Reconciliation. It’s God’s heart for people to be restored in relationship with one another across differences in culture, race and class. This is vital, but sometimes it feels so big that we don’t know where to start.
The answer is to start small.
In Acts 6 we find an issue that was about more than food distribution. It involved a bitter cultural and ideological conflict between Hebraic and Grecian Jews—people who not only spoke different languages but shared other differences too (v.1) The conflict between groups was a recurring problem in the early church, and other accounts can be found in Acts 9, 11 and 22. In light of this the apostles’ decision to place some men in charge of the food distribution seemed woefully inadequate.
But these were Spirit-led followers of Jesus, including Stephen, the first martyr of the church (Acts 7), and Philip, one of the early church’s most powerful evangelists (Acts 8). What’s more their simple efforts to make sure food was equitably distributed minimised the potential for conflict.

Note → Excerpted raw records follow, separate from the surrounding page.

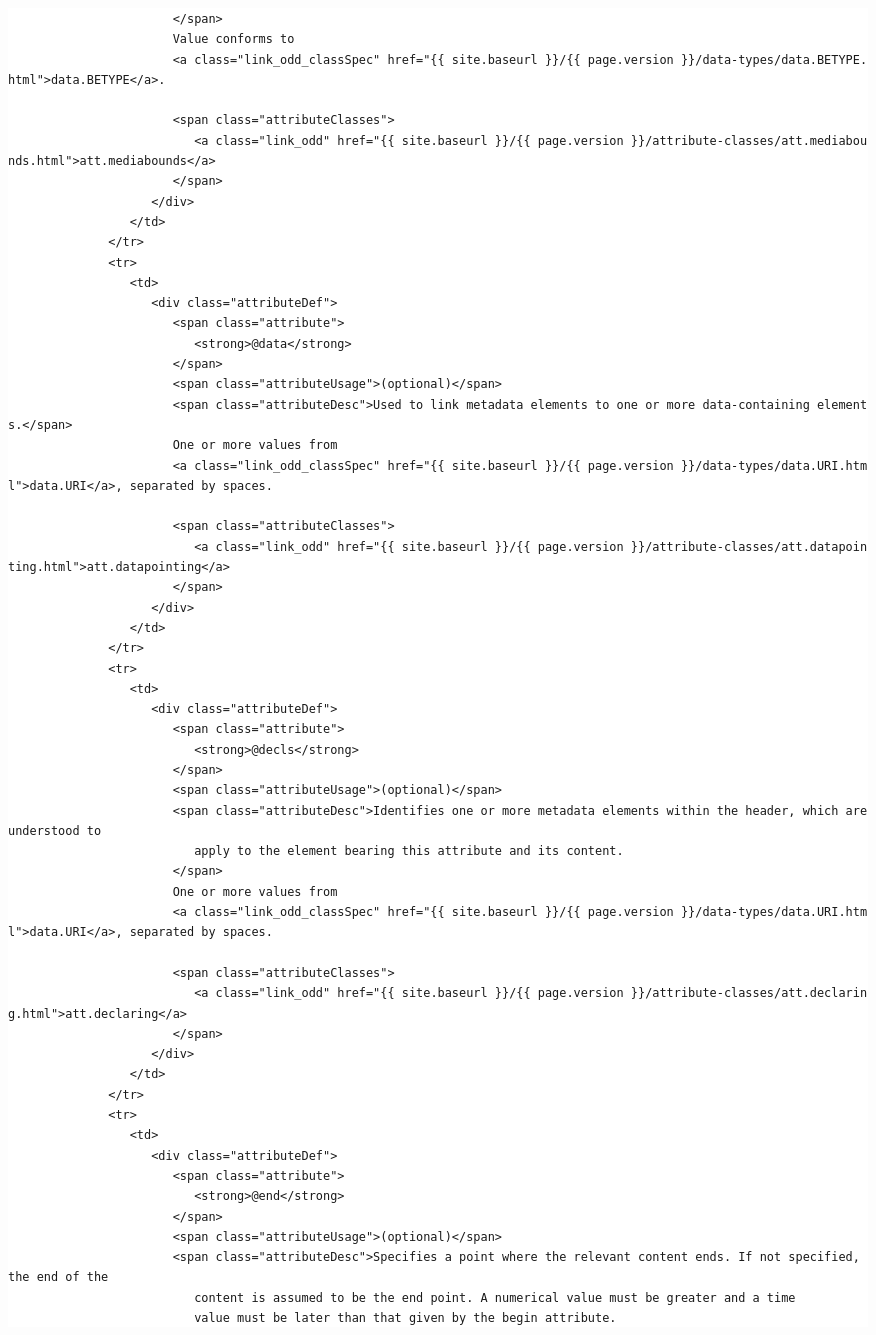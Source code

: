                            </span>
                           Value conforms to 
                           <a class="link_odd_classSpec" href="{{ site.baseurl }}/{{ page.version }}/data-types/data.BETYPE.html">data.BETYPE</a>.
                           
                           <span class="attributeClasses">
                              <a class="link_odd" href="{{ site.baseurl }}/{{ page.version }}/attribute-classes/att.mediabounds.html">att.mediabounds</a>
                           </span>
                        </div>
                     </td>
                  </tr>
                  <tr>
                     <td>
                        <div class="attributeDef">
                           <span class="attribute">
                              <strong>@data</strong>
                           </span>
                           <span class="attributeUsage">(optional)</span>
                           <span class="attributeDesc">Used to link metadata elements to one or more data-containing elements.</span>
                           One or more values from
                           <a class="link_odd_classSpec" href="{{ site.baseurl }}/{{ page.version }}/data-types/data.URI.html">data.URI</a>, separated by spaces.
                           
                           <span class="attributeClasses">
                              <a class="link_odd" href="{{ site.baseurl }}/{{ page.version }}/attribute-classes/att.datapointing.html">att.datapointing</a>
                           </span>
                        </div>
                     </td>
                  </tr>
                  <tr>
                     <td>
                        <div class="attributeDef">
                           <span class="attribute">
                              <strong>@decls</strong>
                           </span>
                           <span class="attributeUsage">(optional)</span>
                           <span class="attributeDesc">Identifies one or more metadata elements within the header, which are understood to
                              apply to the element bearing this attribute and its content.
                           </span>
                           One or more values from
                           <a class="link_odd_classSpec" href="{{ site.baseurl }}/{{ page.version }}/data-types/data.URI.html">data.URI</a>, separated by spaces.
                           
                           <span class="attributeClasses">
                              <a class="link_odd" href="{{ site.baseurl }}/{{ page.version }}/attribute-classes/att.declaring.html">att.declaring</a>
                           </span>
                        </div>
                     </td>
                  </tr>
                  <tr>
                     <td>
                        <div class="attributeDef">
                           <span class="attribute">
                              <strong>@end</strong>
                           </span>
                           <span class="attributeUsage">(optional)</span>
                           <span class="attributeDesc">Specifies a point where the relevant content ends. If not specified, the end of the
                              content is assumed to be the end point. A numerical value must be greater and a time
                              value must be later than that given by the begin attribute.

This paved the way for healing to take place between the two groups.
No reconciliation would have been possible without the practical first step of appointing seven men for the food distribution. In fact, after their installation, the renown of the church spread even further (6:7).
We can take great encouragement from this example. Yes, reconciliation is a difficult pursuit. But it’s also one that can begin with simple acts of generosity, fairness and hospitality. These actions might seem small, but they create an environment where relationships can begin to heal, discussions can take place and—with God’s leading—true reconciliation can occur. —Peter Chin
365-day plan› Acts 21:37-22:29
Read Luke 19:1-10 to see how Jesus’ seemingly small act of reaching out to Zacchaeus led to the tax collector becoming a force for reconciliation and justice.
In what small ways can you begin to lay the foundation for reconciliation in your personal life? How about in your church?